■ Task
Find every line in the records below that contains "install", and copy it.

[Exercise material Boundary: Start]

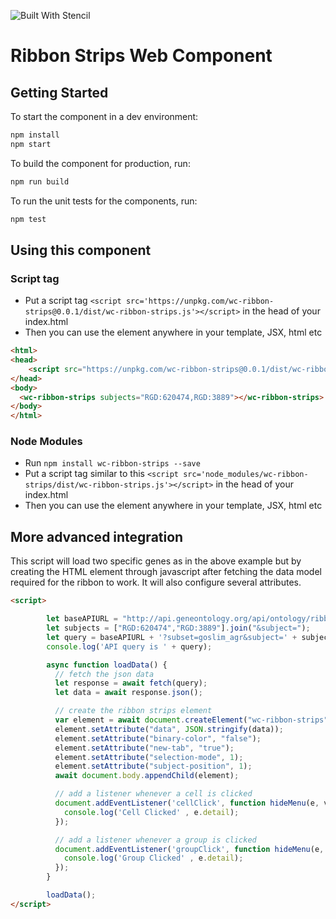![Built With Stencil](https://img.shields.io/badge/-Built%20With%20Stencil-16161d.svg?logo=data%3Aimage%2Fsvg%2Bxml%3Bbase64%2CPD94bWwgdmVyc2lvbj0iMS4wIiBlbmNvZGluZz0idXRmLTgiPz4KPCEtLSBHZW5lcmF0b3I6IEFkb2JlIElsbHVzdHJhdG9yIDE5LjIuMSwgU1ZHIEV4cG9ydCBQbHVnLUluIC4gU1ZHIFZlcnNpb246IDYuMDAgQnVpbGQgMCkgIC0tPgo8c3ZnIHZlcnNpb249IjEuMSIgaWQ9IkxheWVyXzEiIHhtbG5zPSJodHRwOi8vd3d3LnczLm9yZy8yMDAwL3N2ZyIgeG1sbnM6eGxpbms9Imh0dHA6Ly93d3cudzMub3JnLzE5OTkveGxpbmsiIHg9IjBweCIgeT0iMHB4IgoJIHZpZXdCb3g9IjAgMCA1MTIgNTEyIiBzdHlsZT0iZW5hYmxlLWJhY2tncm91bmQ6bmV3IDAgMCA1MTIgNTEyOyIgeG1sOnNwYWNlPSJwcmVzZXJ2ZSI%2BCjxzdHlsZSB0eXBlPSJ0ZXh0L2NzcyI%2BCgkuc3Qwe2ZpbGw6I0ZGRkZGRjt9Cjwvc3R5bGU%2BCjxwYXRoIGNsYXNzPSJzdDAiIGQ9Ik00MjQuNywzNzMuOWMwLDM3LjYtNTUuMSw2OC42LTkyLjcsNjguNkgxODAuNGMtMzcuOSwwLTkyLjctMzAuNy05Mi43LTY4LjZ2LTMuNmgzMzYuOVYzNzMuOXoiLz4KPHBhdGggY2xhc3M9InN0MCIgZD0iTTQyNC43LDI5Mi4xSDE4MC40Yy0zNy42LDAtOTIuNy0zMS05Mi43LTY4LjZ2LTMuNkgzMzJjMzcuNiwwLDkyLjcsMzEsOTIuNyw2OC42VjI5Mi4xeiIvPgo8cGF0aCBjbGFzcz0ic3QwIiBkPSJNNDI0LjcsMTQxLjdIODcuN3YtMy42YzAtMzcuNiw1NC44LTY4LjYsOTIuNy02OC42SDMzMmMzNy45LDAsOTIuNywzMC43LDkyLjcsNjguNlYxNDEuN3oiLz4KPC9zdmc%2BCg%3D%3D&colorA=16161d&style=flat-square)

# Ribbon Strips Web Component

## Getting Started

To start the component in a dev environment:
```bash
npm install
npm start
```

To build the component for production, run:

```bash
npm run build
```

To run the unit tests for the components, run:

```bash
npm test
```

## Using this component

### Script tag

- Put a script tag  `<script src='https://unpkg.com/wc-ribbon-strips@0.0.1/dist/wc-ribbon-strips.js'></script>` in the head of your index.html
- Then you can use the element anywhere in your template, JSX, html etc

```html
<html>
<head>
    <script src="https://unpkg.com/wc-ribbon-strips@0.0.1/dist/wc-ribbon-strips.js"/>
</head>
<body>
  <wc-ribbon-strips subjects="RGD:620474,RGD:3889"></wc-ribbon-strips>
</body>
</html>
```

### Node Modules
- Run `npm install wc-ribbon-strips --save`
- Put a script tag similar to this `<script src='node_modules/wc-ribbon-strips/dist/wc-ribbon-strips.js'></script>` in the head of your index.html
- Then you can use the element anywhere in your template, JSX, html etc

## More advanced integration

This script will load two specific genes as in the above example but by creating the HTML element through javascript after fetching the data model required for the ribbon to work. It will also configure several attributes.

```html
<script>

        let baseAPIURL = "http://api.geneontology.org/api/ontology/ribbon/";
        let subjects = ["RGD:620474","RGD:3889"].join("&subject=");
        let query = baseAPIURL + '?subset=goslim_agr&subject=' + subjects;
        console.log('API query is ' + query);

        async function loadData() {
          // fetch the json data
          let response = await fetch(query);
          let data = await response.json();

          // create the ribbon strips element
          var element = await document.createElement("wc-ribbon-strips");
          element.setAttribute("data", JSON.stringify(data));
          element.setAttribute("binary-color", "false");
          element.setAttribute("new-tab", "true");
          element.setAttribute("selection-mode", 1);
          element.setAttribute("subject-position", 1);
          await document.body.appendChild(element);

          // add a listener whenever a cell is clicked
          document.addEventListener('cellClick', function hideMenu(e, v) {
            console.log('Cell Clicked' , e.detail);
          });

          // add a listener whenever a group is clicked
          document.addEventListener('groupClick', function hideMenu(e, v) {
            console.log('Group Clicked' , e.detail);
          });
        }

        loadData();
</script>
```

[Exercise material Boundary: End]

■ Output
npm install
- Run `npm install wc-ribbon-strips --save`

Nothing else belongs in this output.